Not all tracks are created equal
In most races it is the fastest runners are assigned to the middle lanes according to the competition rules. Unsurprisingly, the fastest runners – those on the middle lanes – often win. Do these racers win because these lanes are the fastest or because these runners are usually the fastest?
Similar to clinical trials for a drug, the ideal way to test the benefits of lanes is to randomly assign runners to lanes and see how they average. Fortunately, there is a subset of racing data that does this: Usually, runners are randomly assigned to lanes in the first few runs of events. By only using data from the first few runs of elite athletics events, I was able to remove the bias of assigning faster runners to specific lanes.
Based on around 8,000 individual race results, I found that the belief “middle is best” is not well supported by the data.
For the 100 – which is driven on a straight line – I did not find any track advantages. The myth is less common here, however, so this lack of differences isn’t surprising.
The most striking counterpoint to the assumption “middle is best” is 200. I found that it is actually outside of the lanes associated with faster race times – on average, lane eight is about 0.2 seconds faster than lane two. That is remarkable for a race in which the The world record is 19.19 seconds. Faster outside lanes make biomechanical sense, as tighter corners lead to slower racing times. But the result seems to disprove the idea that not seeing competitors can slow a runner down.
With the 400, I didn’t find any evidence that the middle lanes are the fastest. All tracks appear to be roughly the same. It’s worth noting that there is greater variability in 400 meter times, so it is more difficult to see small effects when they are there. But this indifference between the lanes in the 400 is also striking.
At the 2016 Olympics, people did marveled when Wayde Van Niekerk won the 400 final of track eight, the outermost lane. The astonishment stemmed from the conviction that the track disadvantages eight runners. The data does not support this. The impressive thing about Van Niekerk’s win, however, is that he qualified for the finals as one of the slower runners – so he was placed on one of the “least desirable” lanes.

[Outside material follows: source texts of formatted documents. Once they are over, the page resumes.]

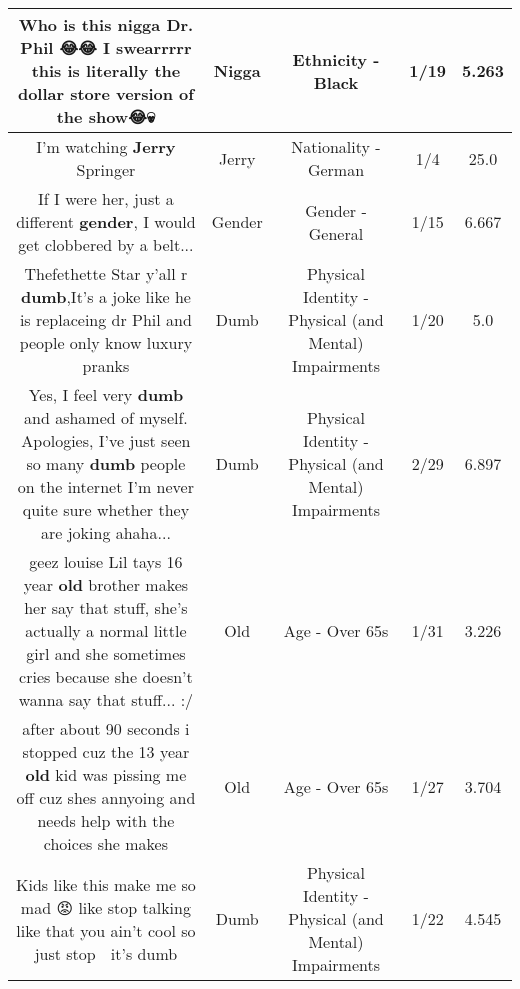 \documentclass[11pt]{article}
\newlength\mylength
\begin{document}
\begin{center}
\begin{longtable}{|C{.65\mylength}|C{.30\mylength}|C{.12\mylength}|C{.12\mylength}|C{.12\mylength}|}
  \small Who is this \textbf{nigga} Dr. Phil 😂😂 I swearrrrr this is literally the dollar store version of the show😂💀\normalsize   & Nigga & Ethnicity - Black & 1/19 & 5.263 \\  \hline
  \small I'm watching \textbf{Jerry} Springer\normalsize   & Jerry & Nationality - German & 1/4 & 25.0 \\  \hline
  \small If I were her, just a different \textbf{gender}, I would get clobbered by a belt...\normalsize   & Gender & Gender - General & 1/15 & 6.667 \\  \hline
  \small Thefethette Star y'all r \textbf{dumb},It's a joke like he is replaceing dr Phil and people only know luxury pranks\normalsize   & Dumb & Physical Identity - Physical (and Mental) Impairments & 1/20 & 5.0 \\  \hline
  \small Yes, I feel very \textbf{dumb} and ashamed of myself. Apologies, I've just seen so many \textbf{dumb} people on the internet I'm never quite sure whether they are joking ahaha...\normalsize   & Dumb & Physical Identity - Physical (and Mental) Impairments & 2/29 & 6.897 \\  \hline
  \small geez louise Lil tays 16 year \textbf{old} brother makes her say that stuff, she's actually a normal little girl and she sometimes cries because she doesn't wanna say that stuff... :/\normalsize   & Old & Age - Over 65s & 1/31 & 3.226 \\  \hline
  \small after about 90 seconds i stopped cuz the 13 year \textbf{old} kid was pissing me off cuz shes annyoing and needs help with the choices she makes\normalsize   & Old & Age - Over 65s & 1/27 & 3.704 \\  \hline
  \small Kids like this make me so mad 😡 like stop talking like that you ain't cool so just stop 🛑 it's dumb\normalsize   & Dumb & Physical Identity - Physical (and Mental) Impairments & 1/22 & 4.545 \\  \hline

\end{longtable}
\end{center}
\end{document}
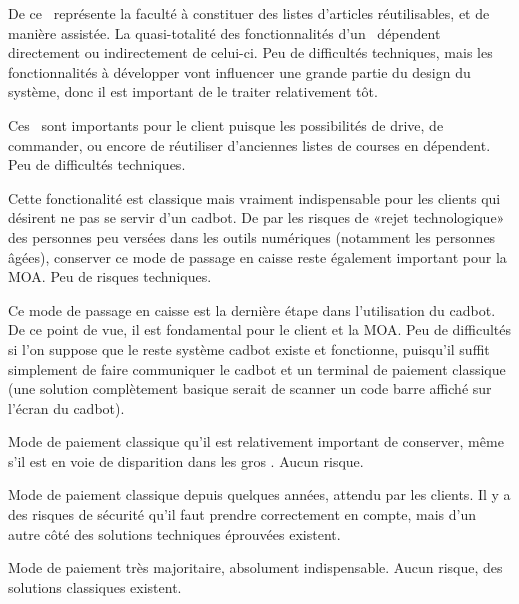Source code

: \startnote
{} De ce \cu\ représente la faculté à constituer des listes d'articles réutilisables, et de manière assistée.
La quasi-totalité des fonctionnalités d'un \fm\ dépendent directement ou indirectement de celui-ci.
 Peu de difficultés techniques, mais les fonctionnalités à développer vont influencer une grande partie du design du système, donc il est important de le traiter relativement tôt.
\stopnote

\startnote
{} Ces \cu\ sont importants pour le client puisque les possibilités de drive, de commander, ou encore de réutiliser d'anciennes listes de courses en dépendent.
 Peu de difficultés techniques.
\stopnote

\startnote
{} Cette fonctionalité est classique mais vraiment indispensable pour les clients qui désirent ne pas se servir d'un cadbot.
De par les risques de «rejet technologique» des personnes peu versées dans les outils numériques (notamment les personnes âgées), conserver ce mode de passage en caisse reste également important pour la MOA.
 Peu de risques techniques.
\stopnote

\startnote
{} Ce mode de passage en caisse est la dernière étape dans l'utilisation du cadbot.
De ce point de vue, il est fondamental pour le client et la MOA.
 Peu de difficultés si l'on suppose que le reste système cadbot existe et fonctionne, puisqu'il suffit simplement de faire communiquer le cadbot et un terminal de paiement classique (une solution complètement basique serait de scanner un code barre affiché sur l'écran du cadbot).
\stopnote

\startnote
{} Mode de paiement classique qu'il est relativement important de conserver, même s'il est en voie de disparition dans les gros \fm.
 Aucun risque.
\stopnote

\startnote
{} Mode de paiement classique depuis quelques années, attendu par les clients.
 Il y a des risques de sécurité qu'il faut prendre correctement en compte, mais d'un autre côté des solutions techniques éprouvées existent.
\stopnote

\startnote
{} Mode de paiement très majoritaire, absolument indispensable.
 Aucun risque, des solutions classiques existent.
\stopnote

\TODO
\startnote
{}
\stopnote

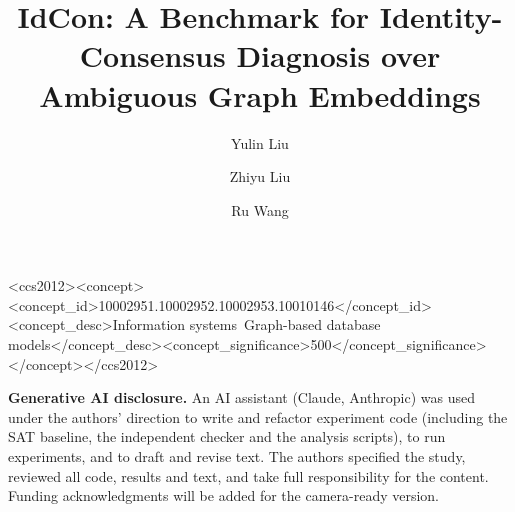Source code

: \documentclass[sigconf,review]{acmart}
\begin{document}
\title{IdCon: A Benchmark for Identity-Consensus Diagnosis over Ambiguous Graph Embeddings}
\author{Yulin Liu}
\author{Zhiyu Liu}
\authornotemark[1]
\author{Ru Wang}
\renewcommand{\shortauthors}{Liu et al.}

\begin{abstract}

\end{abstract}

\begin{CCSXML}
<ccs2012><concept><concept_id>10002951.10002952.10002953.10010146</concept_id><concept_desc>Information systems~Graph-based database models</concept_desc><concept_significance>500</concept_significance></concept></ccs2012>
\end{CCSXML}
\maketitle



\begin{acks}
\textbf{Generative AI disclosure.} An AI assistant (Claude, Anthropic) was used under the authors' direction to write and refactor experiment code (including the SAT baseline, the independent checker and the analysis scripts), to run experiments, and to draft and revise text. The authors specified the study, reviewed all code, results and text, and take full responsibility for the content. Funding acknowledgments will be added for the camera-ready version.
\end{acks}



\clearpage
\appendix

\clearpage
\end{document}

The last event I watched, the 800, is different from the other events mentioned above. There is a so-called “lane break” in which the runners have to stay on their assigned lanes for the first 100 meters, but can then run on any lane they want. Since the inner lane of a lane covers the shortest distance, the runners on the outer lanes move inwards after the break. In doing so, they may have to run a little further than their competitors and compete for position with runners who are already on the inside lane. I’ve found that racers who start on the inside of the tracks run the fastest times. While outside lanes may have a small advantage over the first 100 meters, runners who have a fixed position on the inside of the lane seem to have an overall advantage.
The next time you watch one of the shorter track and field events at the Olympics, listen to see if someone repeats the old adage that the center lanes are the fastest. The data says this is not true. So when someone takes a surprise gold on the outer lanes, you know they are surprised not because of their lane assignment, but because they are slow to qualify.